### Assignment
Output each record below exactly, leaving any picture out of the copy.

**** Raw data ****

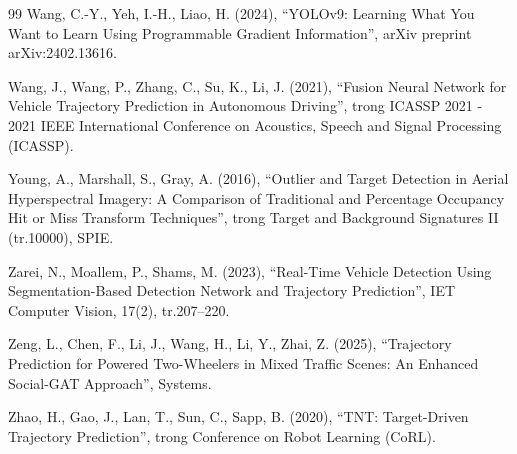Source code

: \begin{thebibliography}{99}
Wang, C.-Y., Yeh, I.-H., Liao, H. (2024), 
“YOLOv9: Learning What You Want to Learn Using Programmable Gradient Information”, 
arXiv preprint arXiv:2402.13616.

Wang, J., Wang, P., Zhang, C., Su, K., Li, J. (2021), 
“Fusion Neural Network for Vehicle Trajectory Prediction in Autonomous Driving”, 
trong ICASSP 2021 - 2021 IEEE International Conference on Acoustics, Speech and Signal Processing (ICASSP).

Young, A., Marshall, S., Gray, A. (2016), 
“Outlier and Target Detection in Aerial Hyperspectral Imagery: A Comparison of Traditional and Percentage Occupancy Hit or Miss Transform Techniques”, 
trong Target and Background Signatures II (tr.10000), SPIE.

Zarei, N., Moallem, P., Shams, M. (2023), 
“Real-Time Vehicle Detection Using Segmentation-Based Detection Network and Trajectory Prediction”, 
IET Computer Vision, 17(2), tr.207--220.

Zeng, L., Chen, F., Li, J., Wang, H., Li, Y., Zhai, Z. (2025), 
“Trajectory Prediction for Powered Two-Wheelers in Mixed Traffic Scenes: An Enhanced Social-GAT Approach”, 
Systems.

Zhao, H., Gao, J., Lan, T., Sun, C., Sapp, B. (2020), 
“TNT: Target-Driven Trajectory Prediction”, 
trong Conference on Robot Learning (CoRL).

\end{thebibliography}
\endgroup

****

### Solution for this exercise
Source code

: \begin{thebibliography}{99}
Wang, C.-Y., Yeh, I.-H., Liao, H. (2024), 
“YOLOv9: Learning What You Want to Learn Using Programmable Gradient Information”, 
arXiv preprint arXiv:2402.13616.

Wang, J., Wang, P., Zhang, C., Su, K., Li, J. (2021), 
“Fusion Neural Network for Vehicle Trajectory Prediction in Autonomous Driving”, 
trong ICASSP 2021 - 2021 IEEE International Conference on Acoustics, Speech and Signal Processing (ICASSP).

Young, A., Marshall, S., Gray, A. (2016), 
“Outlier and Target Detection in Aerial Hyperspectral Imagery: A Comparison of Traditional and Percentage Occupancy Hit or Miss Transform Techniques”, 
trong Target and Background Signatures II (tr.10000), SPIE.

Zarei, N., Moallem, P., Shams, M. (2023), 
“Real-Time Vehicle Detection Using Segmentation-Based Detection Network and Trajectory Prediction”, 
IET Computer Vision, 17(2), tr.207--220.

Zeng, L., Chen, F., Li, J., Wang, H., Li, Y., Zhai, Z. (2025), 
“Trajectory Prediction for Powered Two-Wheelers in Mixed Traffic Scenes: An Enhanced Social-GAT Approach”, 
Systems.

Zhao, H., Gao, J., Lan, T., Sun, C., Sapp, B. (2020), 
“TNT: Target-Driven Trajectory Prediction”, 
trong Conference on Robot Learning (CoRL).

\end{thebibliography}
\endgroup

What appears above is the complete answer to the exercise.